LAS VEGAS – At Dell EMC World, Dell EMC has made multiple announcements around their Open Networking capabilities. They announced the new S5100-ON switch, their first 25GbE Open Networking switch, which is being closely synced with their new Dell EMC PowerEdge 14th generation servers in a classic “better together” strategy. Their new S4100-ON series of Open Networking switches is also part of a “better together” strategy, as its Fibre Channel capabilities fit well with Dell EMC storage. Finally, the Dell EMC N1100-ON series is a series of switches designed for SMB-sized campus environments, smaller than those served by the recently announced N2100-ON and N3100-ON switches.
David Goulden, Dell EMC’s President, acknowledged that networking is the one area within Dell’s total portfolio which is more specialized than those of focused providers in the space, but emphasized that Dell doesn’t see this as a weakness, and has no plans to change.
“We believe open networking is growing very rapidly, and will grow even more rapidly with the Internet of Things,” he said. “Our IP is in Open Networking, which uses the same platform as our servers, so it’s a logical extension for us. There are no ASICS and customers have a choice of networking stacks they put on top of it. A lot of big hyperscale networking vendors deploy it. It’s also growing very rapidly in the Internet of Things.”

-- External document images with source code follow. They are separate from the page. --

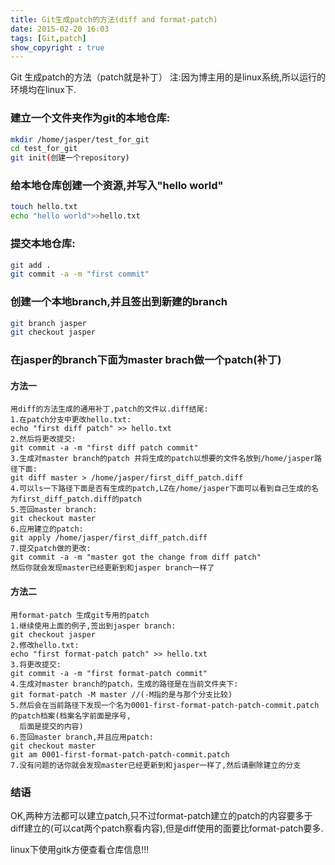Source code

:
 ```yaml
---
title: Git生成patch的方法(diff and format-patch)
date: 2015-02-20 16:03
tags: [Git,patch]
show_copyright : true
---
```

Git 生成patch的方法（patch就是补丁）
	注:因为博主用的是linux系统,所以运行的环境均在linux下.

### 建立一个文件夹作为git的本地仓库:

``` bash
mkdir /home/jasper/test_for_git
cd test_for_git
git init(创建一个repository)
```
<!--more-->
### 给本地仓库创建一个资源,并写入"hello world"

``` bash
touch hello.txt
echo "hello world">>hello.txt
```

### 提交本地仓库:

``` bash
git add .
git commit -a -m "first commit"
```

### 创建一个本地branch,并且签出到新建的branch

``` bash
git branch jasper
git checkout jasper
```

### 在jasper的branch下面为master brach做一个patch(补丁)
#### 方法一
	用diff的方法生成的通用补丁,patch的文件以.diff结尾:
	1.在patch分支中更改hello.txt:
	echo "first diff patch" >> hello.txt
	2.然后将更改提交:
	git commit -a -m "first diff patch commit"
	3.生成对master branch的patch 并将生成的patch以想要的文件名放到/home/jasper路径下面:
	git diff master > /home/jasper/first_diff_patch.diff
	4.可以ls一下路径下面是否有生成的patch,LZ在/home/jasper下面可以看到自己生成的名为first_diff_patch.diff的patch
	5.签回master branch:
	git checkout master
	6.应用建立的patch:
	git apply /home/jasper/first_diff_patch.diff
	7.提交patch做的更改:
	git commit -a -m "master got the change from diff patch"
	然后你就会发现master已经更新到和jasper branch一样了

#### 方法二
	用format-patch 生成git专用的patch
	1.继续使用上面的例子,签出到jasper branch:
	git checkout jasper
	2.修改hello.txt:
	echo "first format-patch patch" >> hello.txt
	3.将更改提交:
	git commit -a -m "first format-patch commit"
	4.生成对master branch的patch，生成的路径是在当前文件夹下:
	git format-patch -M master //(-M指的是与那个分支比较)
	5.然后会在当前路径下发现一个名为0001-first-format-patch-patch-commit.patch的patch档案(档案名字前面是序号,
	  后面是提交的内容)
	6.签回master branch,并且应用patch:
	git checkout master
	git am 0001-first-format-patch-patch-commit.patch
	7.没有问题的话你就会发现master已经更新到和jasper一样了,然后请删除建立的分支

### 结语
OK,两种方法都可以建立patch,只不过format-patch建立的patch的内容要多于diff建立的(可以cat两个patch察看内容),但是diff使用的面要比format-patch要多.

linux下使用gitk方便查看仓库信息!!!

“We can compete with Cisco and Arista anywhere, any time in conventional networking,” said Tom Burns, senior vice president, Networking, Enterprise Infrastructure & Service Provider, Dell EMC. “But we are focused on convergence and open networking, not in going down a proprietary path. Cisco still has a relatively proprietary mode. We give customers flexibility and capability, and don’t lock them in. We don’t aspire to every single product Cisco has, nor do we think our customers should need that.”
The new S5100-ON series is Dell EMC’s first 25GbE Open Networking switch, and the first 25GbE top-of-rack switch on the market that is not proprietary.
“Most analysts believe that 25GbE will be the fastest growing segment in the market over the next 12-18 months,” Burns said. “The 1GbE to 10GbE migration is basically done in the larger mid-market and enterprise companies, and we believe that customers now are looking at migrations from 10GbE to 25GbE.”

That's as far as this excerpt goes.